» WHAT TO DO:
Your task is to copy every line of the entries that contains "secondary".

---------- EXTRACTED INFORMATION

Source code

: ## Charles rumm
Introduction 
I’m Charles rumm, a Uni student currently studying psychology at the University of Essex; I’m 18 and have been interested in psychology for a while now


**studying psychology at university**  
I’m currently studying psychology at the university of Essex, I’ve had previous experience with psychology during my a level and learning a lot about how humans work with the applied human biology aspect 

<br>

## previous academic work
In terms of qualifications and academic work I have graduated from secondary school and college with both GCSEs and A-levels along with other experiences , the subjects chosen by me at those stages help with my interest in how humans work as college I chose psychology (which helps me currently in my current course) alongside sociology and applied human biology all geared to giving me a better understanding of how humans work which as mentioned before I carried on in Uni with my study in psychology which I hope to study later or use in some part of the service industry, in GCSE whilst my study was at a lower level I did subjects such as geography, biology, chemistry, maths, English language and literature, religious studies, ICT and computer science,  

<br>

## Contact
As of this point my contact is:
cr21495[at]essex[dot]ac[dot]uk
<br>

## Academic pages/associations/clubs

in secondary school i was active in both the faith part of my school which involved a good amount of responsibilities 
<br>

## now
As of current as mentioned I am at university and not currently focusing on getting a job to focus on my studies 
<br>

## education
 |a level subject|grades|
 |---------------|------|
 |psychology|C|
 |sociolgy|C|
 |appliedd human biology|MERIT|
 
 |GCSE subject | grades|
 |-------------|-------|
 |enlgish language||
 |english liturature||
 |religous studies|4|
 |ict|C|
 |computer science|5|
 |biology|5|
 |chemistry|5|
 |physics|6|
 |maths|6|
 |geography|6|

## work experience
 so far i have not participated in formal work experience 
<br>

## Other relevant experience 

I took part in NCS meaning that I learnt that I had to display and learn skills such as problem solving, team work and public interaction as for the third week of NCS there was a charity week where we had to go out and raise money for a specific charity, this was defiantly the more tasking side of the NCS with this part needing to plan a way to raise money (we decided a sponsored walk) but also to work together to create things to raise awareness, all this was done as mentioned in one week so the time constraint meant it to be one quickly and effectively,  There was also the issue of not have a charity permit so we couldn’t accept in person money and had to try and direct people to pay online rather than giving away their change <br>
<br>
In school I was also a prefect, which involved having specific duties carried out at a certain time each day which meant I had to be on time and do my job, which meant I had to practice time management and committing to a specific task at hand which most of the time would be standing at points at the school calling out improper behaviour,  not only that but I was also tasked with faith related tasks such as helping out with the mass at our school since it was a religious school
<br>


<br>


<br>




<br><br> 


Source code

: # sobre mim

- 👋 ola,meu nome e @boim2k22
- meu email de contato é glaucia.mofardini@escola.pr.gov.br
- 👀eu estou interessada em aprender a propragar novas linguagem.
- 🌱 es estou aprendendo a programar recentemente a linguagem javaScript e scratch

--------------------
---------- EXTRACTED INFORMATION

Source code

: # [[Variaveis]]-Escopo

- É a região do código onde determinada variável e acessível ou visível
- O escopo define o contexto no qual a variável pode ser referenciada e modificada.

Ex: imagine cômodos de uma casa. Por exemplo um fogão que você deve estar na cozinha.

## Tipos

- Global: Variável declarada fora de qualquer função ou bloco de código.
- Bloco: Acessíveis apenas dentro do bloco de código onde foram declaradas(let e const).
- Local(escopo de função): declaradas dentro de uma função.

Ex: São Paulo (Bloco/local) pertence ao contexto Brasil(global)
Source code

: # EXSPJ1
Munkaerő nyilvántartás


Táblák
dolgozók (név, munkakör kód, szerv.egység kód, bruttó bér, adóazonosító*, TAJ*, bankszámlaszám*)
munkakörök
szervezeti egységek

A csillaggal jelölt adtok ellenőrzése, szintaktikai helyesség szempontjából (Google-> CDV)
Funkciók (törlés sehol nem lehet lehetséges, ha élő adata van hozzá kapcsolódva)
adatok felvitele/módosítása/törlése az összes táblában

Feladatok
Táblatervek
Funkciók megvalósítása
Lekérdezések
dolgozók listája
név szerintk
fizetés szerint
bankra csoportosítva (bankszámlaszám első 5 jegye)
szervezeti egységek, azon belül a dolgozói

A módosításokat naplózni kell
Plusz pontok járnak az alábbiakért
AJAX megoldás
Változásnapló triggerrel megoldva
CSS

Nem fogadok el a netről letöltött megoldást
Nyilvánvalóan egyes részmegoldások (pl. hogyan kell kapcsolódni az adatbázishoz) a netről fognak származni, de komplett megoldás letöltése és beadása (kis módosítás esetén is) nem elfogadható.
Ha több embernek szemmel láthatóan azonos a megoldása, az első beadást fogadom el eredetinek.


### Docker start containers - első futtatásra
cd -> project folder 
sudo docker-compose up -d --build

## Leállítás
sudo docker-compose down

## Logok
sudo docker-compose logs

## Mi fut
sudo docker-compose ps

--------------------
---------- EXTRACTED INFORMATION

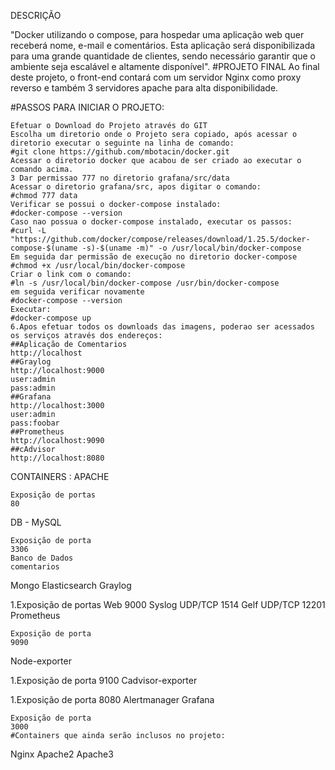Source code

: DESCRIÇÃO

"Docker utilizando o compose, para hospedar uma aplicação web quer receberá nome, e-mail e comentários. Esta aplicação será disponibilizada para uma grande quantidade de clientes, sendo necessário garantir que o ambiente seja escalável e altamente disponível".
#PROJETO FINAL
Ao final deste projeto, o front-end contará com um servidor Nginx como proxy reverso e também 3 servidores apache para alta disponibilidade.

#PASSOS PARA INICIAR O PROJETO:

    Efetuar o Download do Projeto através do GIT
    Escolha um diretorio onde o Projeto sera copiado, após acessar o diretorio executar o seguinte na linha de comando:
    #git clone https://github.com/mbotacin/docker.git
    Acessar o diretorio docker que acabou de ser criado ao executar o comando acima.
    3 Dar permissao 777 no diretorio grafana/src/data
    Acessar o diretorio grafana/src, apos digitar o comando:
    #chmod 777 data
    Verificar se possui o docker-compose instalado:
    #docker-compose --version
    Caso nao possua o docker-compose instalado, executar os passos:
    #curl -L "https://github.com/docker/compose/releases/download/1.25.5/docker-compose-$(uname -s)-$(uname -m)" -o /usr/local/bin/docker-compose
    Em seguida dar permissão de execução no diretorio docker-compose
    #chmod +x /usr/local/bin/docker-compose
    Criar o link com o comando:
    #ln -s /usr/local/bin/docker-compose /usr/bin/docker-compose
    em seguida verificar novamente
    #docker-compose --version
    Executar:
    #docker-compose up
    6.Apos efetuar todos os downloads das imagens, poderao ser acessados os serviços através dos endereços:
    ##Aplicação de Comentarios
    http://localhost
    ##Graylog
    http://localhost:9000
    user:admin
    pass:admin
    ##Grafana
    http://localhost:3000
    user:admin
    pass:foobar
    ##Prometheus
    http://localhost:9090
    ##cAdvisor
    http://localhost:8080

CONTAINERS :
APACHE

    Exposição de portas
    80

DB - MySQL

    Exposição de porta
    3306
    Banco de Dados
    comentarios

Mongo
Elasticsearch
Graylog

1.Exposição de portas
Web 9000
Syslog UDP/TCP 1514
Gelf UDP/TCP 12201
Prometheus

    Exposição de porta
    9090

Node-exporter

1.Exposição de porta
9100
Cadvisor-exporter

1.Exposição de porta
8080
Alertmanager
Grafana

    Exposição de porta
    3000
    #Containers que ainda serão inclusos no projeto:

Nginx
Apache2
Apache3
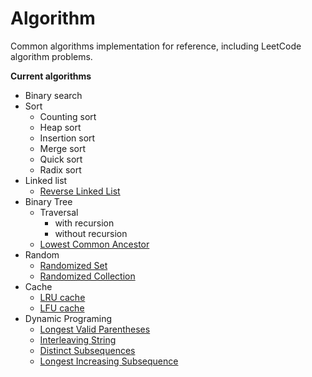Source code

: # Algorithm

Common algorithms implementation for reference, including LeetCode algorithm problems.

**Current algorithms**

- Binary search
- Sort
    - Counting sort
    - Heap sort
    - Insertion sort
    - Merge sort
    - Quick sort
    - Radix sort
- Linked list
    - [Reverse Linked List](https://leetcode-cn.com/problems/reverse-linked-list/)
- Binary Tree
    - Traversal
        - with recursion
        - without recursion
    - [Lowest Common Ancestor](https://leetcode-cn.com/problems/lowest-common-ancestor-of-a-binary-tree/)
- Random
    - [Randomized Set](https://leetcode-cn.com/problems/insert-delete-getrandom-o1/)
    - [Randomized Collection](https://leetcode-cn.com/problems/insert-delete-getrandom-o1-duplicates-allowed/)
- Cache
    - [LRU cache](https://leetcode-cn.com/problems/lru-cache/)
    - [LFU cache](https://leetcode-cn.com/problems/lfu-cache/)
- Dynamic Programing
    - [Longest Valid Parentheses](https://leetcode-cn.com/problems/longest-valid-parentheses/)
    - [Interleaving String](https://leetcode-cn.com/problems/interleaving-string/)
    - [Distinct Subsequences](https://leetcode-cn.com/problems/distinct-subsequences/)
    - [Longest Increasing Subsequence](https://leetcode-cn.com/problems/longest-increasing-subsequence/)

--------------------

» SOLUTION TO THE PROBLEM:
In terms of qualifications and academic work I have graduated from secondary school and college with both GCSEs and A-levels along with other experiences , the subjects chosen by me at those stages help with my interest in how humans work as college I chose psychology (which helps me currently in my current course) alongside sociology and applied human biology all geared to giving me a better understanding of how humans work which as mentioned before I carried on in Uni with my study in psychology which I hope to study later or use in some part of the service industry, in GCSE whilst my study was at a lower level I did subjects such as geography, biology, chemistry, maths, English language and literature, religious studies, ICT and computer science,  
in secondary school i was active in both the faith part of my school which involved a good amount of responsibilities 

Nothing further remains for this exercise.